┏━━

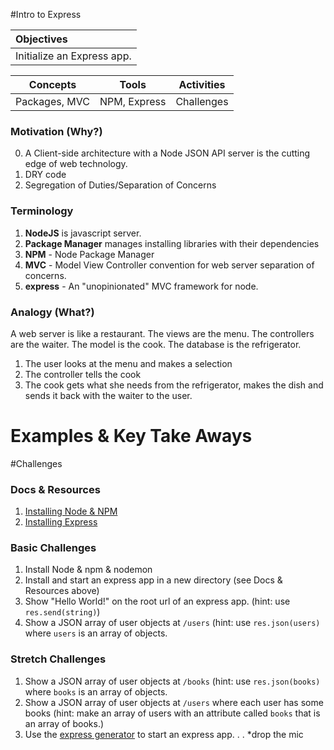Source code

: #Intro to Express

| Objectives |
| :--- |
| Initialize an Express app. |

| Concepts | Tools | Activities |
| :---: | :---: | :---: |
| Packages, MVC | NPM, Express | Challenges |

### Motivation (Why?)

0. A Client-side architecture with a Node JSON API server is the cutting edge of web technology.
1. DRY code
2. Segregation of Duties/Separation of Concerns

### Terminology

1. **NodeJS** is javascript server.
2. **Package Manager** manages installing libraries with their dependencies
3. **NPM** - Node Package Manager
4. **MVC** - Model View Controller convention for web server separation of concerns.
5. **express** - An "unopinionated" MVC framework for node.

### Analogy (What?)

A web server is like a restaurant. The views are the menu. The controllers are the waiter. The model is the cook. The database is the refrigerator.

1. The user looks at the menu and makes a selection
2. The controller tells the cook
3. The cook gets what she needs from the refrigerator, makes the dish and sends it back with the waiter to the user.

# Examples & Key Take Aways

#Challenges

### Docs & Resources

1. [Installing Node & NPM](https://docs.npmjs.com/getting-started/installing-node)
1. [Installing Express](http://expressjs.com/starter/installing.html)

### Basic Challenges

1. Install Node & npm & nodemon
2. Install and start an express app in a new directory (see Docs & Resources above)
3. Show "Hello World!" on the root url of an express app. (hint: use `res.send(string)`)
4. Show a JSON array of user objects at `/users` (hint: use `res.json(users)` where `users` is an array of objects.

### Stretch Challenges

1. Show a JSON array of user objects at `/books` (hint: use `res.json(books)` where `books` is an array of objects.
2. Show a JSON array of user objects at `/users` where each user has some books (hint: make an array of users with an attribute called `books` that is an array of books.)
3. Use the [express generator](http://expressjs.com/starter/generator.html) to start an express app. . . *drop the mic
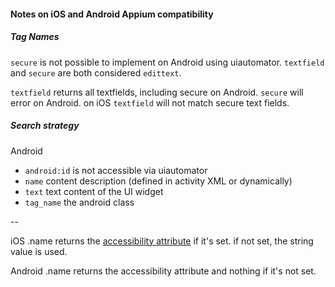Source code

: #### Notes on iOS and Android Appium compatibility

##### Tag Names

`secure` is not possible to implement on Android using uiautomator. `textfield` and `secure` are both considered `edittext`.

`textfield` returns all textfields, including secure on Android. `secure` will error on Android.
on iOS `textfield` will not match secure text fields.

##### Search strategy

Android

- `android:id` is not accessible via uiautomator
- `name` content description (defined in activity XML or dynamically)
- `text` text content of the UI widget
- `tag_name` the android class
 
--

iOS .name returns the [accessibility attribute](http://developer.apple.com/library/ios/#documentation/ToolsLanguages/Reference/UIAElementClassReference/UIAElement/UIAElement.html#//apple_ref/javascript/instm/UIAElement/name) if it's set. if not set, the string value is used.

Android .name returns the accessibility attribute and nothing if it's not set.
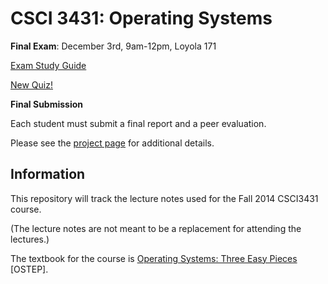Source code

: CSCI 3431: Operating Systems
============================

__Final Exam__: December 3rd, 9am-12pm, Loyola 171  

[Exam Study Guide](19-Exam-Study/README.md)

[New Quiz!](https://github.com/smuos/quizzes/releases/tag/v.1.2014)


__Final Submission__

Each student must submit a final report and a peer evaluation.

Please see the [project page](00-Project/README.md#final-submission) for additional details.


Information
-----------

This repository will track the lecture notes used for the Fall 2014 CSCI3431 course.

(The lecture notes are not meant to be a replacement for attending the lectures.)

The textbook for the course is [Operating Systems: Three Easy Pieces](http://pages.cs.wisc.edu/~remzi/OSTEP/) [OSTEP].  

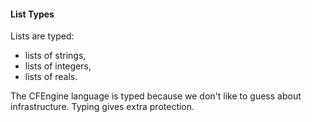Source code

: #### List Types

Lists are typed:

- lists of strings,
- lists of integers,
- lists of reals.

The CFEngine language is typed because we don't like to guess about
infrastructure. Typing gives extra protection.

┗━━

Exercise instructions — Beginning with the line that holds "- lists of reals.", please return every line through the end of the data, exactly as written.

Expected answer —
- lists of reals.

The CFEngine language is typed because we don't like to guess about
infrastructure. Typing gives extra protection.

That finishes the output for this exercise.